WORK TASK – Write out the entries below exactly, starting at the first line and stopping after the line that contains "The provided [exchange.cpp](exchange.cpp)"; skip all pictures.

RECORD EXTRACTS –
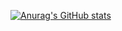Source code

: [![Anurag's GitHub stats](https://github-readme-stats.vercel.app/api?username=surfboardv2ray&show_icons=true&theme=transparent)](https://github.com/anuraghazra/github-readme-stats)
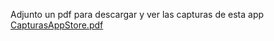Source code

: Adjunto un pdf para descargar y ver las capturas de esta app
[CapturasAppStore.pdf](https://github.com/user-attachments/files/17454738/CapturasAppStore.pdf)
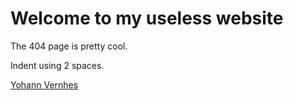 # Welcome to my useless website

The 404 page is pretty cool.

Indent using 2 spaces.

<div class="LI-profile-badge"  data-version="v1" data-size="medium" data-locale="fr_FR" data-type="horizontal" data-theme="dark" data-vanity="yohann-vernhes-a6b051197"><a class="LI-simple-link" href='https://fr.linkedin.com/in/yohann-vernhes-a6b051197?trk=profile-badge'>Yohann Vernhes</a></div>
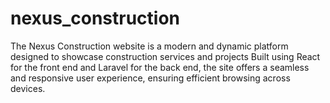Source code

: # nexus_construction
The Nexus Construction website is a modern and dynamic platform designed to showcase construction services and projects Built using React for the front end and Laravel for the back end, the site offers a seamless and responsive user experience, ensuring efficient browsing across devices.
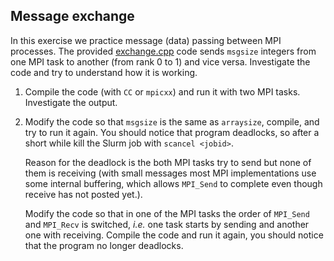 <!--
SPDX-FileCopyrightText: 2019 CSC - IT Center for Science Ltd. <www.csc.fi>

SPDX-License-Identifier: CC-BY-4.0
-->

## Message exchange

In this exercise we practice message (data) passing between MPI processes.
The provided [exchange.cpp](exchange.cpp) code sends `msgsize` integers from 
one MPI task to another (from rank 0 to 1) and vice versa. Investigate the code
and try to understand how it is working.

1. Compile the code (with `CC` or `mpicxx`) and run it with two MPI tasks. Investigate
   the output.

2. Modify the code so that `msgsize` is the same as `arraysize`, compile, and try to run 
   it again. You should notice that program deadlocks, so after a short while 
   kill the Slurm job with `scancel <jobid>`.

   Reason for the deadlock is the both MPI tasks try to send but none of them is receiving
   (with small messages most MPI implementations use some internal buffering, which allows
    `MPI_Send` to complete even though receive has not posted yet.).

   Modify the code so that in one of the MPI tasks the order of `MPI_Send` and `MPI_Recv` is switched,
    *i.e.* one task starts by sending and another one with receiving. Compile the code and run it again,
   you should notice that the program no longer deadlocks.

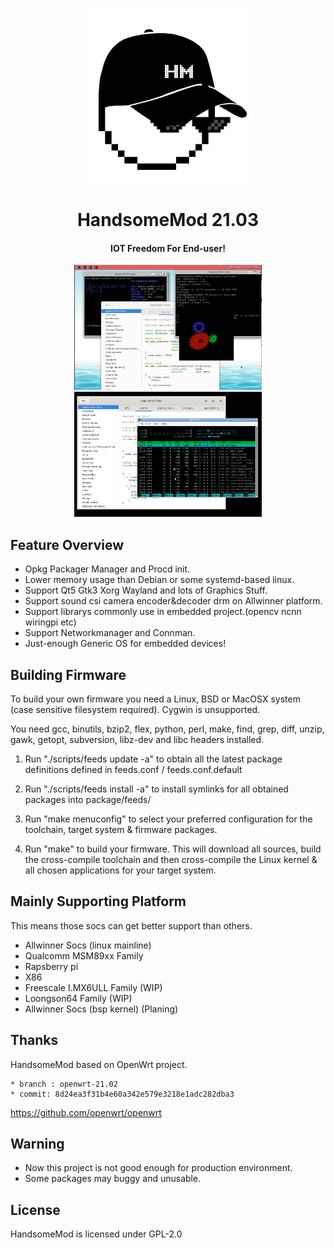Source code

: <p align="center"><img src="img/logo.png" /></p>
<h1 align="center">HandsomeMod 21.03</h1>
<h4 align="center">IOT Freedom For End-user!</h4>
<p align="center"><img  height="200" width="300" src="img/wayland.png" /><img  height="200" width="300" src="img/xorg.png" /></p>

## Feature Overview

- Opkg Packager Manager and Procd init.
- Lower memory usage than Debian or some systemd-based linux.
- Support Qt5 Gtk3 Xorg Wayland and lots of Graphics Stuff.
- Support sound csi camera encoder&decoder drm on Allwinner platform.
- Support librarys commonly use in embedded project.(opencv ncnn wiringpi etc)
- Support Networkmanager and Connman. 
- Just-enough Generic OS for embedded devices!

## Building Firmware

To build your own firmware you need a Linux, BSD or MacOSX system (case
sensitive filesystem required). Cygwin is unsupported.

You need gcc, binutils, bzip2, flex, python, perl, make, find, grep, diff,
unzip, gawk, getopt, subversion, libz-dev and libc headers installed.

1. Run "./scripts/feeds update -a" to obtain all the latest package definitions
defined in feeds.conf / feeds.conf.default

2. Run "./scripts/feeds install -a" to install symlinks for all obtained
packages into package/feeds/ 

3. Run "make menuconfig" to select your preferred configuration for the
toolchain, target system & firmware packages.

4. Run "make" to build your firmware. This will download all sources, build
the cross-compile toolchain and then cross-compile the Linux kernel & all
chosen applications for your target system.

## Mainly Supporting Platform

This means those socs can get better support than others.

- Allwinner Socs (linux mainline)
- Qualcomm MSM89xx Family
- Rapsberry pi
- X86
- Freescale I.MX6ULL Family (WIP)
- Loongson64 Family (WIP)
- Allwinner Socs (bsp kernel) (Planing)

## Thanks

HandsomeMod based on OpenWrt project.

	* branch : openwrt-21.02
	* commit: 8d24ea3f31b4e60a342e579e3218e1adc282dba3

https://github.com/openwrt/openwrt

## Warning

* Now this project is not good enough for production environment.
* Some packages may buggy and unusable.


## License

HandsomeMod is licensed under GPL-2.0

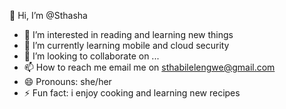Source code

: 👋 Hi, I’m @Sthasha
- 👀 I’m interested in reading and learning new things
- 🌱 I’m currently learning mobile and cloud security 
- 💞️ I’m looking to collaborate on ...
- 📫 How to reach me email me on sthabilelengwe@gmail.com
- 😄 Pronouns: she/her
- ⚡ Fun fact: i enjoy cooking and learning new recipes

<!---
Sthasha/Sthasha is a ✨ special ✨ repository because its `README.md` (this file) appears on your GitHub profile.
You can click the Preview link to take a look at your changes.
--->
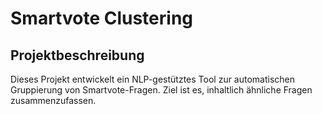 # Smartvote Clustering

## Projektbeschreibung

Dieses Projekt entwickelt ein NLP-gestütztes Tool zur automatischen Gruppierung von Smartvote-Fragen. Ziel ist es, inhaltlich ähnliche Fragen zusammenzufassen.
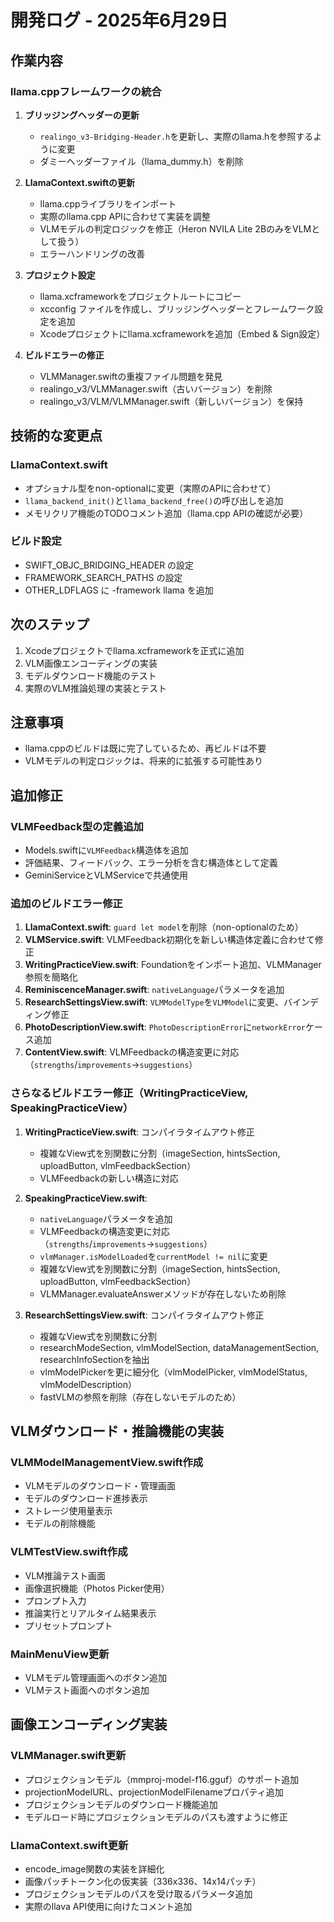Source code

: # 開発ログ - 2025年6月29日

## 作業内容

### llama.cppフレームワークの統合

1. **ブリッジングヘッダーの更新**
   - `realingo_v3-Bridging-Header.h`を更新し、実際のllama.hを参照するように変更
   - ダミーヘッダーファイル（llama_dummy.h）を削除

2. **LlamaContext.swiftの更新**
   - llama.cppライブラリをインポート
   - 実際のllama.cpp APIに合わせて実装を調整
   - VLMモデルの判定ロジックを修正（Heron NVILA Lite 2BのみをVLMとして扱う）
   - エラーハンドリングの改善

3. **プロジェクト設定**
   - llama.xcframeworkをプロジェクトルートにコピー
   - xcconfig ファイルを作成し、ブリッジングヘッダーとフレームワーク設定を追加
   - Xcodeプロジェクトにllama.xcframeworkを追加（Embed & Sign設定）

4. **ビルドエラーの修正**
   - VLMManager.swiftの重複ファイル問題を発見
   - realingo_v3/VLMManager.swift（古いバージョン）を削除
   - realingo_v3/VLM/VLMManager.swift（新しいバージョン）を保持

## 技術的な変更点

### LlamaContext.swift
- オプショナル型をnon-optionalに変更（実際のAPIに合わせて）
- `llama_backend_init()`と`llama_backend_free()`の呼び出しを追加
- メモリクリア機能のTODOコメント追加（llama.cpp APIの確認が必要）

### ビルド設定
- SWIFT_OBJC_BRIDGING_HEADER の設定
- FRAMEWORK_SEARCH_PATHS の設定
- OTHER_LDFLAGS に -framework llama を追加

## 次のステップ

1. Xcodeプロジェクトでllama.xcframeworkを正式に追加
2. VLM画像エンコーディングの実装
3. モデルダウンロード機能のテスト
4. 実際のVLM推論処理の実装とテスト

## 注意事項

- llama.cppのビルドは既に完了しているため、再ビルドは不要
- VLMモデルの判定ロジックは、将来的に拡張する可能性あり

## 追加修正

### VLMFeedback型の定義追加
- Models.swiftに`VLMFeedback`構造体を追加
- 評価結果、フィードバック、エラー分析を含む構造体として定義
- GeminiServiceとVLMServiceで共通使用

### 追加のビルドエラー修正
1. **LlamaContext.swift**: `guard let model`を削除（non-optionalのため）
2. **VLMService.swift**: VLMFeedback初期化を新しい構造体定義に合わせて修正
3. **WritingPracticeView.swift**: Foundationをインポート追加、VLMManager参照を簡略化
4. **ReminiscenceManager.swift**: `nativeLanguage`パラメータを追加
5. **ResearchSettingsView.swift**: `VLMModelType`を`VLMModel`に変更、バインディング修正
6. **PhotoDescriptionView.swift**: `PhotoDescriptionError`に`networkError`ケース追加
7. **ContentView.swift**: VLMFeedbackの構造変更に対応（`strengths`/`improvements`→`suggestions`）

### さらなるビルドエラー修正（WritingPracticeView, SpeakingPracticeView）
1. **WritingPracticeView.swift**: コンパイラタイムアウト修正
   - 複雑なView式を別関数に分割（imageSection, hintsSection, uploadButton, vlmFeedbackSection）
   - VLMFeedbackの新しい構造に対応
   
2. **SpeakingPracticeView.swift**: 
   - `nativeLanguage`パラメータを追加
   - VLMFeedbackの構造変更に対応（`strengths`/`improvements`→`suggestions`）
   - `vlmManager.isModelLoaded`を`currentModel != nil`に変更
   - 複雑なView式を別関数に分割（imageSection, hintsSection, uploadButton, vlmFeedbackSection）
   - VLMManager.evaluateAnswerメソッドが存在しないため削除

3. **ResearchSettingsView.swift**: コンパイラタイムアウト修正
   - 複雑なView式を別関数に分割
   - researchModeSection, vlmModelSection, dataManagementSection, researchInfoSectionを抽出
   - vlmModelPickerを更に細分化（vlmModelPicker, vlmModelStatus, vlmModelDescription）
   - fastVLMの参照を削除（存在しないモデルのため）

## VLMダウンロード・推論機能の実装

### VLMModelManagementView.swift作成
- VLMモデルのダウンロード・管理画面
- モデルのダウンロード進捗表示
- ストレージ使用量表示
- モデルの削除機能

### VLMTestView.swift作成  
- VLM推論テスト画面
- 画像選択機能（Photos Picker使用）
- プロンプト入力
- 推論実行とリアルタイム結果表示
- プリセットプロンプト

### MainMenuView更新
- VLMモデル管理画面へのボタン追加
- VLMテスト画面へのボタン追加

## 画像エンコーディング実装

### VLMManager.swift更新
- プロジェクションモデル（mmproj-model-f16.gguf）のサポート追加
- projectionModelURL、projectionModelFilenameプロパティ追加
- プロジェクションモデルのダウンロード機能追加
- モデルロード時にプロジェクションモデルのパスも渡すように修正

### LlamaContext.swift更新
- encode_image関数の実装を詳細化
- 画像パッチトークン化の仮実装（336x336、14x14パッチ）
- プロジェクションモデルのパスを受け取るパラメータ追加
- 実際のllava API使用に向けたコメント追加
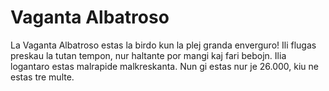 # Vaganta Albatroso

La Vaganta Albatroso estas la birdo kun la plej granda enverguro! Ili flugas
preskau la tutan tempon, nur haltante por mangi kaj fari bebojn. Ilia logantaro
estas malrapide malkreskanta. Nun gi estas nur je 26.000, kiu ne estas tre
multe.
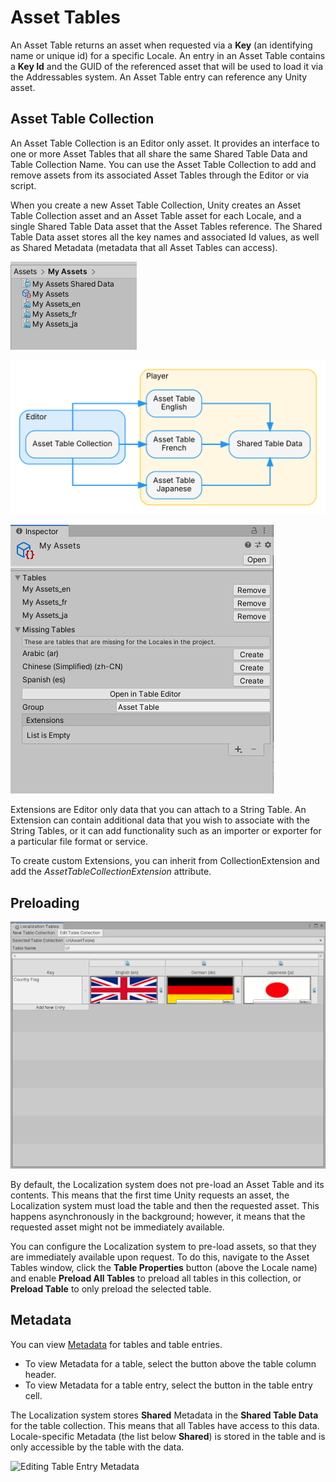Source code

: # Asset Tables

An Asset Table returns an asset when requested via a **Key** (an identifying name or unique id) for a specific Locale. An entry in an Asset Table contains a **Key Id** and the GUID of the referenced asset that will be used to load it via the Addressables system. An Asset Table entry can reference any Unity asset.

## Asset Table Collection

An Asset Table Collection is an Editor only asset. It provides an interface to one or more Asset Tables that all share the same Shared Table Data and Table Collection Name. You can use the Asset Table Collection to add and remove assets from its associated Asset Tables through the Editor or via script.

When you create a new Asset Table Collection, Unity creates an Asset Table Collection asset and an Asset Table asset for each Locale, and a single Shared Table Data asset that the Asset Tables reference. The Shared Table Data asset stores all the key names and associated Id values, as well as Shared Metadata (metadata that all Asset Tables can access).

![Example Asset Table Collection assets for English, French and Japanese.](images/AssetTableCollection_ProjectView.png)

![An Asset Table Collection references all tables that are part of it and can be accessed through the Editor or via Editor scripts.](images/AssetTableCollectionOverview.dot.svg)

![Asset Table Collection inspector view.](images/AssetTableCollection_Inspector.png)

Extensions are Editor only data that you can attach to a String Table. An Extension can contain additional data that you wish to associate with the String Tables, or it can add functionality such as an importer or exporter for a particular file format or service.

To create custom Extensions, you can inherit from CollectionExtension and add the *AssetTableCollectionExtension* attribute.

## Preloading

![Preloading can be configured from the Table Properties panel.](images/AssetTables_TableProperties.png)

By default, the Localization system does not pre-load an Asset Table and its contents. This means that the first time Unity requests an asset, the Localization system must load the table and then the requested asset. This happens asynchronously in the background; however, it means that the requested asset might not be immediately available.

You can configure the Localization system to pre-load assets, so that they are immediately available upon request. To do this, navigate to the Asset Tables window, click the **Table Properties** button (above the Locale name) and enable **Preload All Tables** to preload all tables in this collection, or **Preload Table** to only preload the selected table.

## Metadata

You can view [Metadata](Metadata.md) for tables and table entries.

- To view Metadata for a table, select the button above the table column header.
- To view Metadata for a table entry, select the button in the table entry cell.

The Localization system stores **Shared** Metadata in the **Shared Table Data** for the table collection. This means that all Tables have access to this data. Locale-specific Metadata (the list below **Shared**) is stored in the table and is only accessible by the table with the data.

![Editing Table Entry Metadata](images/AssetTables_EntryProperties.png)
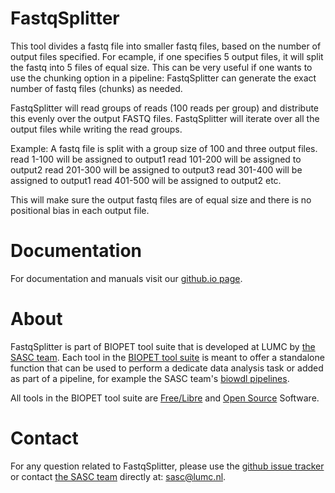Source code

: # FastqSplitter


This tool divides a fastq file into smaller fastq files, based on the number of output files specified. For ecample,
if one specifies 5 output files, it will split the fastq into 5 files of equal size. This can be very useful if one
wants to use the chunking option in a pipeline: FastqSplitter can generate the exact number of fastq files
(chunks) as needed.

FastqSplitter will read groups of reads (100 reads per group)
and distribute this evenly over the output FASTQ
files. FastqSplitter will iterate over all the output files while writing the
read groups.

Example:
A fastq file is split with a group size of 100 and three output files.
read 1-100 will be assigned to output1
read 101-200 will be assigned to output2
read 201-300 will be assigned to output3
read 301-400 will be assigned to output1
read 401-500 will be assigned to output2
etc.

This will make sure the output fastq files are of equal size and there is no positional bias in each
output file.
      

# Documentation

For documentation and manuals visit our [github.io page](https://biopet.github.io/fastqsplitter).

# About


FastqSplitter is part of BIOPET tool suite that is developed at LUMC by [the SASC team](http://sasc.lumc.nl/).
Each tool in the [BIOPET tool suite](https://github.com/biopet/) is meant to offer a standalone function that can be used to perform a
dedicate data analysis task or added as part of a pipeline, for example the SASC team's [biowdl pipelines](https://github.com/biowdl).

All tools in the BIOPET tool suite are [Free/Libre](https://www.gnu.org/philosophy/free-sw.html) and
[Open Source](https://opensource.org/osd) Software.
    

# Contact


<p>
  <!-- Obscure e-mail address for spammers -->
For any question related to FastqSplitter, please use the
<a href='https://github.com/biopet/fastqsplitter/issues'>github issue tracker</a>
or contact
 <a href='http://sasc.lumc.nl/'>the SASC team</a> directly at: <a href='&#109;&#97;&#105;&#108;&#116;&#111;&#58;&#115;&#97;&#115;&#99;&#64;&#108;&#117;&#109;&#99;&#46;&#110;&#108;'>
&#115;&#97;&#115;&#99;&#64;&#108;&#117;&#109;&#99;&#46;&#110;&#108;</a>.
</p>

EXPECTED ANSWER –
Source code

: [![Anurag's GitHub stats](https://github-readme-stats.vercel.app/api?username=surfboardv2ray&show_icons=true&theme=transparent)](https://github.com/anuraghazra/github-readme-stats)
Source code

: Adjunto un pdf para descargar y ver las capturas de esta app
[CapturasAppStore.pdf](https://github.com/user-attachments/files/17454738/CapturasAppStore.pdf)
 # Welcome to my useless website

The 404 page is pretty cool.

Indent using 2 spaces.

<div class="LI-profile-badge"  data-version="v1" data-size="medium" data-locale="fr_FR" data-type="horizontal" data-theme="dark" data-vanity="yohann-vernhes-a6b051197"><a class="LI-simple-link" href='https://fr.linkedin.com/in/yohann-vernhes-a6b051197?trk=profile-badge'>Yohann Vernhes</a></div>
Source code

: # nexus_construction
The Nexus Construction website is a modern and dynamic platform designed to showcase construction services and projects Built using React for the front end and Laravel for the back end, the site offers a seamless and responsive user experience, ensuring efficient browsing across devices.
 <!--
SPDX-FileCopyrightText: 2019 CSC - IT Center for Science Ltd. <www.csc.fi>

SPDX-License-Identifier: CC-BY-4.0
-->

## Message exchange

In this exercise we practice message (data) passing between MPI processes.
The provided [exchange.cpp](exchange.cpp) code sends `msgsize` integers from 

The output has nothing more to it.